# Extracted data entries:
**********
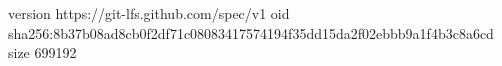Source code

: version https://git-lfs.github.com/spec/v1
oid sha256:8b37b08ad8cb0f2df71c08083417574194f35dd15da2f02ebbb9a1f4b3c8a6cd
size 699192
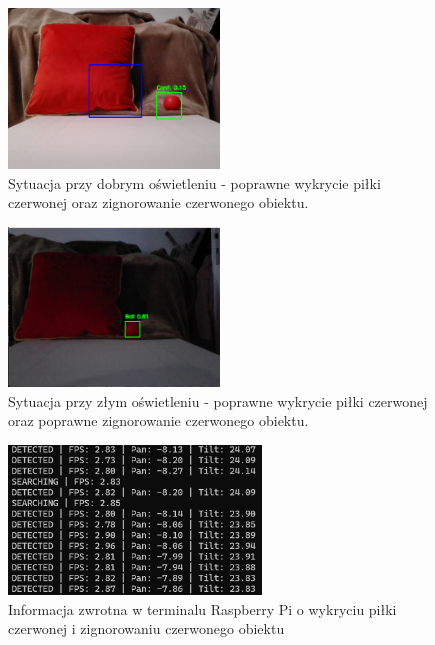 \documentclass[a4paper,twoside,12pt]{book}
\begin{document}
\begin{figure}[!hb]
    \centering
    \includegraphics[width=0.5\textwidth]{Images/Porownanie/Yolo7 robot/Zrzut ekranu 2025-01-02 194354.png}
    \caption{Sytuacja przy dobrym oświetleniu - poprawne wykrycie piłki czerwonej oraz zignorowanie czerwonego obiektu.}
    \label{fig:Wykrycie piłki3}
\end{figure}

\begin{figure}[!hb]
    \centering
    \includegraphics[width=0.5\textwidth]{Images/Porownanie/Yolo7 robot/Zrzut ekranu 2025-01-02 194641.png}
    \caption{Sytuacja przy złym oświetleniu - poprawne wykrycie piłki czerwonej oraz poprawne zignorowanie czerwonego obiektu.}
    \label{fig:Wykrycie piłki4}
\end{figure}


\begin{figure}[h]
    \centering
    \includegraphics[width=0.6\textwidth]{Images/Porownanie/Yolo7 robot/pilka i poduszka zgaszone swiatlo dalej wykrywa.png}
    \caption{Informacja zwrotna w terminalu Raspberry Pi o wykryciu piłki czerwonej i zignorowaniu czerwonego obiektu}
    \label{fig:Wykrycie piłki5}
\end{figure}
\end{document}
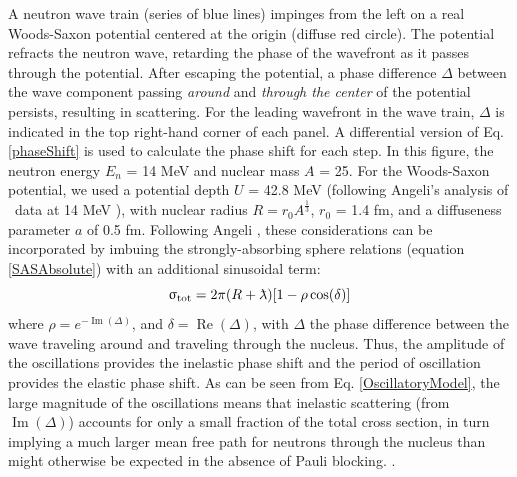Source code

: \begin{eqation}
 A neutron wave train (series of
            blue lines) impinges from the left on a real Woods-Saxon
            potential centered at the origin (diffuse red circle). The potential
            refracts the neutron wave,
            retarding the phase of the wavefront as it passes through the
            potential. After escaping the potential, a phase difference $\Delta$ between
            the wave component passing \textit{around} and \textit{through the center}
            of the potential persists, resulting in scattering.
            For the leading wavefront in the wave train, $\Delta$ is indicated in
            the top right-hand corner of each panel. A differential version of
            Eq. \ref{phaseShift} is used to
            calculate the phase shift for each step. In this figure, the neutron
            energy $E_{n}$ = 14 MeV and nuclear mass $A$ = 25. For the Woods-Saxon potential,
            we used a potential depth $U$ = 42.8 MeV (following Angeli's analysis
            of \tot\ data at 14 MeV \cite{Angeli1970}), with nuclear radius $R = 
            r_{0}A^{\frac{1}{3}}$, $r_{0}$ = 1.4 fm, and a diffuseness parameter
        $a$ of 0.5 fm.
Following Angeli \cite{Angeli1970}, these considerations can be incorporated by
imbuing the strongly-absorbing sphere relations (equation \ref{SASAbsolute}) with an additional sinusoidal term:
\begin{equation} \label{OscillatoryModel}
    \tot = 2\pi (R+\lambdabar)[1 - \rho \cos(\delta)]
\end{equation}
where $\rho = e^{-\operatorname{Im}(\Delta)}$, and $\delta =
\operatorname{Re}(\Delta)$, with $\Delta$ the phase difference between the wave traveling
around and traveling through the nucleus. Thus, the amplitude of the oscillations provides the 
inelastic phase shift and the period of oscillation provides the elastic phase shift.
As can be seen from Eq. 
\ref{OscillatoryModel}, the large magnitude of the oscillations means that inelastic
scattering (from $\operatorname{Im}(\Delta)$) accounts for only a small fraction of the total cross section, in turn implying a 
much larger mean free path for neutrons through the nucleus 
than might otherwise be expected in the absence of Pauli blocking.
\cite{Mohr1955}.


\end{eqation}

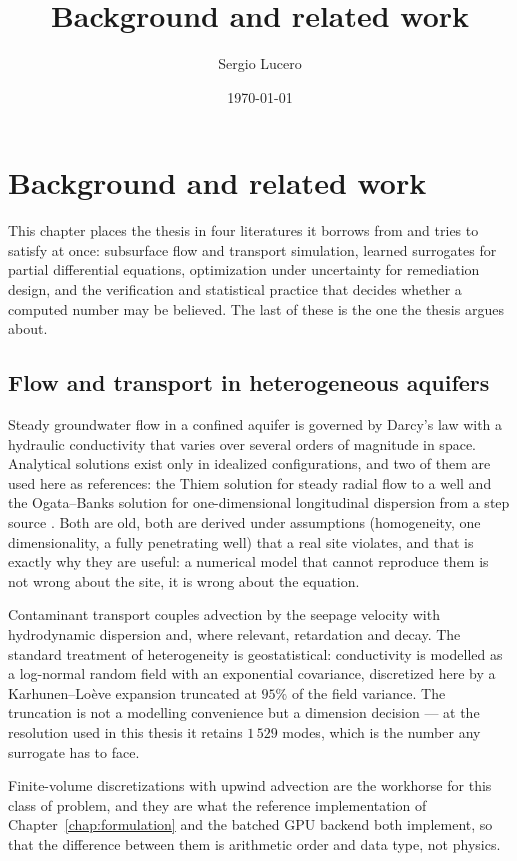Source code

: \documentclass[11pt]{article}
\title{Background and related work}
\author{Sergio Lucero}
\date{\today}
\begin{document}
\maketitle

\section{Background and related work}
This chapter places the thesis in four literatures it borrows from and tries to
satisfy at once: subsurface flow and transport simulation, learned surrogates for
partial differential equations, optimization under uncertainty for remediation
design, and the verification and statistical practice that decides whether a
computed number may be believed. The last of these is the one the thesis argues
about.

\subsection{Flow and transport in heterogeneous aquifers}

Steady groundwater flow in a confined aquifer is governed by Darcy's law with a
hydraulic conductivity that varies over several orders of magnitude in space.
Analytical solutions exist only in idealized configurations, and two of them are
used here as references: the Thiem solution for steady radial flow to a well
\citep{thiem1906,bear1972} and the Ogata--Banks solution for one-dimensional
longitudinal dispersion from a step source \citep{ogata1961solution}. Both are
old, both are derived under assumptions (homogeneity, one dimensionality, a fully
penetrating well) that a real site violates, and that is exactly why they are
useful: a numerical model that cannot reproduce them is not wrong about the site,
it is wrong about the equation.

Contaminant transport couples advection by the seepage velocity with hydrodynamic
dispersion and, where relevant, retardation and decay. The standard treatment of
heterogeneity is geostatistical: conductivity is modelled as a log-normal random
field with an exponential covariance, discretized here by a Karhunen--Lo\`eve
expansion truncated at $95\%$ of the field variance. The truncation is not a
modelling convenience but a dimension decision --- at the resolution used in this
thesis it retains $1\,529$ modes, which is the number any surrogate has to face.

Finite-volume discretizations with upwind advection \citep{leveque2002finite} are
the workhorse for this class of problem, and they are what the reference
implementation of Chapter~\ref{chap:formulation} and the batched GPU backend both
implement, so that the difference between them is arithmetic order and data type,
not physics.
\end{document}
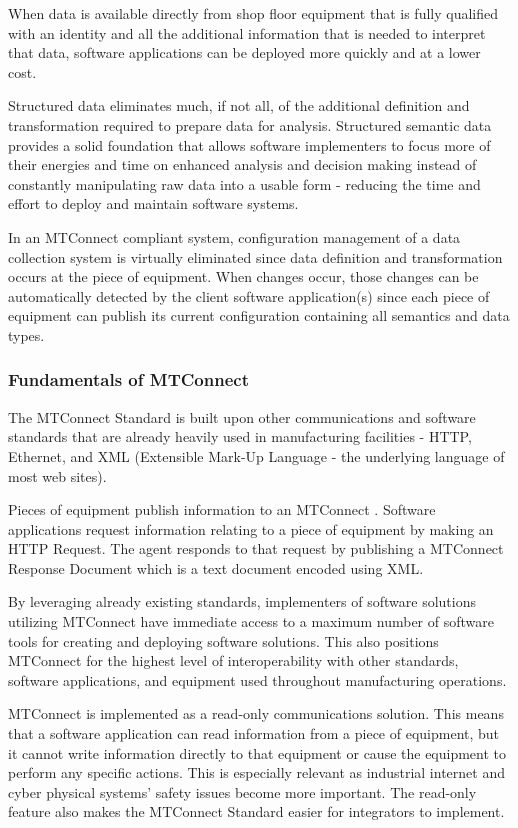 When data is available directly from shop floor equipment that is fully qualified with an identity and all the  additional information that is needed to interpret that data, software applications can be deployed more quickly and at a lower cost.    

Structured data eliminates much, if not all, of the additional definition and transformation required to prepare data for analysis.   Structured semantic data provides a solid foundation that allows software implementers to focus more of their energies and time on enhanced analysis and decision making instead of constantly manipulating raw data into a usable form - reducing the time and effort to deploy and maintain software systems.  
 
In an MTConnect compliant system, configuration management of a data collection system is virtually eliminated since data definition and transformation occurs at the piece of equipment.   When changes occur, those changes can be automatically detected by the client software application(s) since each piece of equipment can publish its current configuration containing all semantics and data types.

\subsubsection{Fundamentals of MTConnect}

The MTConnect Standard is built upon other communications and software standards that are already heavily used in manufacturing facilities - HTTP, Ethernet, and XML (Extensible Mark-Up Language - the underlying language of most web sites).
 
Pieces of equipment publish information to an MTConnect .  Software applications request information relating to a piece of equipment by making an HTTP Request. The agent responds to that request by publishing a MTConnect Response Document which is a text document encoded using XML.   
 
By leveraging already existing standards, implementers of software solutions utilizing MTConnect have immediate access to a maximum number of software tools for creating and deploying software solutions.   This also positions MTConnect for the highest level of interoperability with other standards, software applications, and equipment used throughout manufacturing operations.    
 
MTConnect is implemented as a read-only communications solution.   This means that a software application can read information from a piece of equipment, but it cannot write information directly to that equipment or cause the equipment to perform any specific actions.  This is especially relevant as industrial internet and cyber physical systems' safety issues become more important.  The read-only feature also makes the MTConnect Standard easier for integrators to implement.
**********
# TASK OBJECTIVE:
Which lines in the records above include the word "conductivity"? Copy them out.

# ANSWER TO THE PROBLEM:
hydraulic conductivity that varies over several orders of magnitude in space.
heterogeneity is geostatistical: conductivity is modelled as a log-normal random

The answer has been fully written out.